[ACTION ITEM] Print the records exactly and in full, please; the pictures stay out.

[ENTRIES PROVIDED]
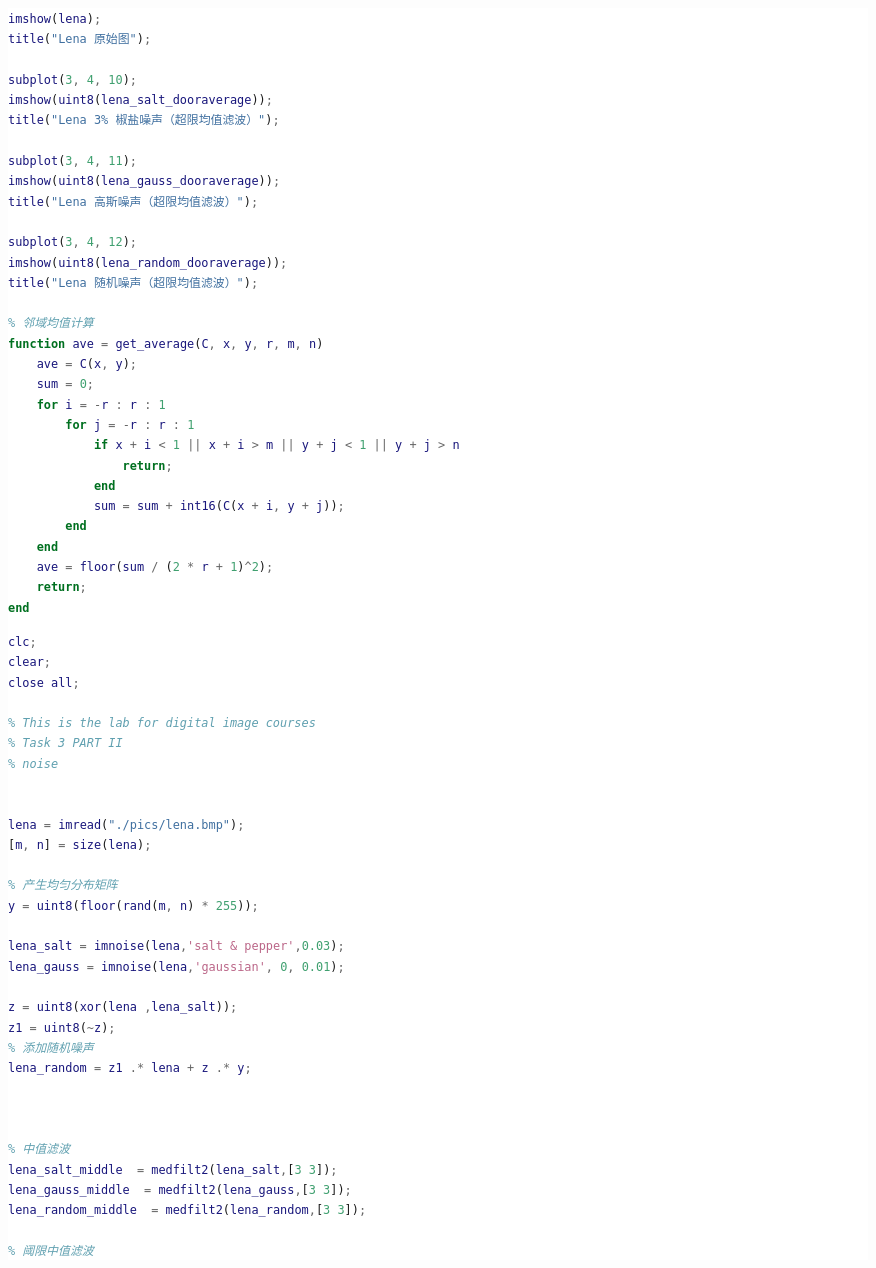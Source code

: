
 ```matlab
imshow(lena);
title("Lena 原始图");

subplot(3, 4, 10);
imshow(uint8(lena_salt_dooraverage));
title("Lena 3% 椒盐噪声（超限均值滤波）");

subplot(3, 4, 11);
imshow(uint8(lena_gauss_dooraverage));
title("Lena 高斯噪声（超限均值滤波）");

subplot(3, 4, 12);
imshow(uint8(lena_random_dooraverage));
title("Lena 随机噪声（超限均值滤波）");

% 邻域均值计算
function ave = get_average(C, x, y, r, m, n)
    ave = C(x, y);
    sum = 0;
    for i = -r : r : 1
        for j = -r : r : 1
            if x + i < 1 || x + i > m || y + j < 1 || y + j > n
                return;
            end
            sum = sum + int16(C(x + i, y + j));
        end
    end
    ave = floor(sum / (2 * r + 1)^2);
    return;
end
```

```matlab
clc;
clear;
close all;

% This is the lab for digital image courses
% Task 3 PART II
% noise 


lena = imread("./pics/lena.bmp");
[m, n] = size(lena);

% 产生均匀分布矩阵
y = uint8(floor(rand(m, n) * 255));

lena_salt = imnoise(lena,'salt & pepper',0.03);
lena_gauss = imnoise(lena,'gaussian', 0, 0.01);

z = uint8(xor(lena ,lena_salt));
z1 = uint8(~z);
% 添加随机噪声
lena_random = z1 .* lena + z .* y;



% 中值滤波
lena_salt_middle  = medfilt2(lena_salt,[3 3]);
lena_gauss_middle  = medfilt2(lena_gauss,[3 3]);
lena_random_middle  = medfilt2(lena_random,[3 3]);

% 阈限中值滤波
```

[OUTPUT OF THE TASK]
Source code

:
 ```matlab
imshow(lena);
title("Lena 原始图");

subplot(3, 4, 10);
imshow(uint8(lena_salt_dooraverage));
title("Lena 3% 椒盐噪声（超限均值滤波）");

subplot(3, 4, 11);
imshow(uint8(lena_gauss_dooraverage));
title("Lena 高斯噪声（超限均值滤波）");

subplot(3, 4, 12);
imshow(uint8(lena_random_dooraverage));
title("Lena 随机噪声（超限均值滤波）");

% 邻域均值计算
function ave = get_average(C, x, y, r, m, n)
    ave = C(x, y);
    sum = 0;
    for i = -r : r : 1
        for j = -r : r : 1
            if x + i < 1 || x + i > m || y + j < 1 || y + j > n
                return;
            end
            sum = sum + int16(C(x + i, y + j));
        end
    end
    ave = floor(sum / (2 * r + 1)^2);
    return;
end
```

```matlab
clc;
clear;
close all;

% This is the lab for digital image courses
% Task 3 PART II
% noise 


lena = imread("./pics/lena.bmp");
[m, n] = size(lena);

% 产生均匀分布矩阵
y = uint8(floor(rand(m, n) * 255));

lena_salt = imnoise(lena,'salt & pepper',0.03);
lena_gauss = imnoise(lena,'gaussian', 0, 0.01);

z = uint8(xor(lena ,lena_salt));
z1 = uint8(~z);
% 添加随机噪声
lena_random = z1 .* lena + z .* y;



% 中值滤波
lena_salt_middle  = medfilt2(lena_salt,[3 3]);
lena_gauss_middle  = medfilt2(lena_gauss,[3 3]);
lena_random_middle  = medfilt2(lena_random,[3 3]);

% 阈限中值滤波
```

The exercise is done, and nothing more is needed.